CRM revenues will grow from $42.8 billion this year to $73.8 billion by 2007, according to a new study by Forrester Research. A chunk of this will come from services. This means the big winners will be consulting firms like IBM Global Services (which
plans to acquire PwC), Accenture and Deloitte Consulting, as well as marketing-service providers such as Acxiom and Harte-Hanks.
While CRM software sales will rebound from last year, the emphasis is shifting from capturing customer interactions to wringing value from them, says Bob Chatham, principal analyst and author of the Forrester report. This means companies are looking to integrate multiple systems and channel partners, leverage analytics software and redesign business processes to take advantage of new-found data.
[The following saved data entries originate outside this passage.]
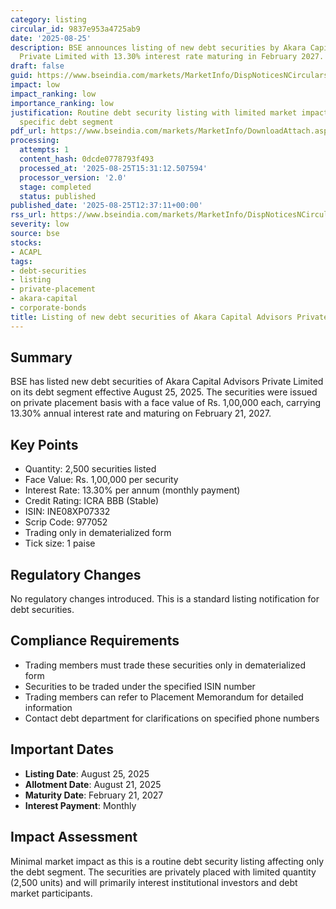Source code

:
 ```yaml
---
category: listing
circular_id: 9837e953a4725ab9
date: '2025-08-25'
description: BSE announces listing of new debt securities by Akara Capital Advisors
  Private Limited with 13.30% interest rate maturing in February 2027.
draft: false
guid: https://www.bseindia.com/markets/MarketInfo/DispNoticesNCirculars.aspx?Noticeid={17397B4E-1F6E-45E8-857F-43AC6578D48C}&noticeno=20250825-37&dt=08/25/2025&icount=37&totcount=65&flag=0
impact: low
impact_ranking: low
importance_ranking: low
justification: Routine debt security listing with limited market impact, affects only
  specific debt segment
pdf_url: https://www.bseindia.com/markets/MarketInfo/DownloadAttach.aspx?id=20250825-37&attachedId=
processing:
  attempts: 1
  content_hash: 0dcde0778793f493
  processed_at: '2025-08-25T15:31:12.507594'
  processor_version: '2.0'
  stage: completed
  status: published
published_date: '2025-08-25T12:37:11+00:00'
rss_url: https://www.bseindia.com/markets/MarketInfo/DispNoticesNCirculars.aspx?Noticeid={17397B4E-1F6E-45E8-857F-43AC6578D48C}&noticeno=20250825-37&dt=08/25/2025&icount=37&totcount=65&flag=0
severity: low
source: bse
stocks:
- ACAPL
tags:
- debt-securities
- listing
- private-placement
- akara-capital
- corporate-bonds
title: Listing of new debt securities of Akara Capital Advisors Private Limited
---
```


## Summary

BSE has listed new debt securities of Akara Capital Advisors Private Limited on its debt segment effective August 25, 2025. The securities were issued on private placement basis with a face value of Rs. 1,00,000 each, carrying 13.30% annual interest rate and maturing on February 21, 2027.

## Key Points

- Quantity: 2,500 securities listed
- Face Value: Rs. 1,00,000 per security
- Interest Rate: 13.30% per annum (monthly payment)
- Credit Rating: ICRA BBB (Stable)
- ISIN: INE08XP07332
- Scrip Code: 977052
- Trading only in dematerialized form
- Tick size: 1 paise

## Regulatory Changes

No regulatory changes introduced. This is a standard listing notification for debt securities.

## Compliance Requirements

- Trading members must trade these securities only in dematerialized form
- Securities to be traded under the specified ISIN number
- Trading members can refer to Placement Memorandum for detailed information
- Contact debt department for clarifications on specified phone numbers

## Important Dates

- **Listing Date**: August 25, 2025
- **Allotment Date**: August 21, 2025
- **Maturity Date**: February 21, 2027
- **Interest Payment**: Monthly

## Impact Assessment

Minimal market impact as this is a routine debt security listing affecting only the debt segment. The securities are privately placed with limited quantity (2,500 units) and will primarily interest institutional investors and debt market participants.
In other words, optimization is CRM's mantra of the future.
"Just take a look at the upgrade rate for Siebel 6 to Siebel 7, it's only around 10 percent," Chatham says. "Once you relieve yourself of the mundane task of finding out who sent what to whom -- you don't need to do this part better -- then you shift to an operations focus to make your business better, which means extracting value from your existing software."
This bodes well overall for service offerings, such as contact center outsourcing, consulting and marketing automation. Other market drivers today include vendor verticalization, channel integration and a shift to subscription pricing from vendors such as Salesforce.com, Upshot and Salesnet. Regarding the latter, Forrester says mounting pressure for software warranties, class-action lawsuits, and the SEC rummaging through vendors' books for revenue optimization snafus will morph most traditional software vendors into hybrid businesses. Even Oracle chieftain Larry Ellison believes that a third of his firm's revenues will come from hosted applications by 2005.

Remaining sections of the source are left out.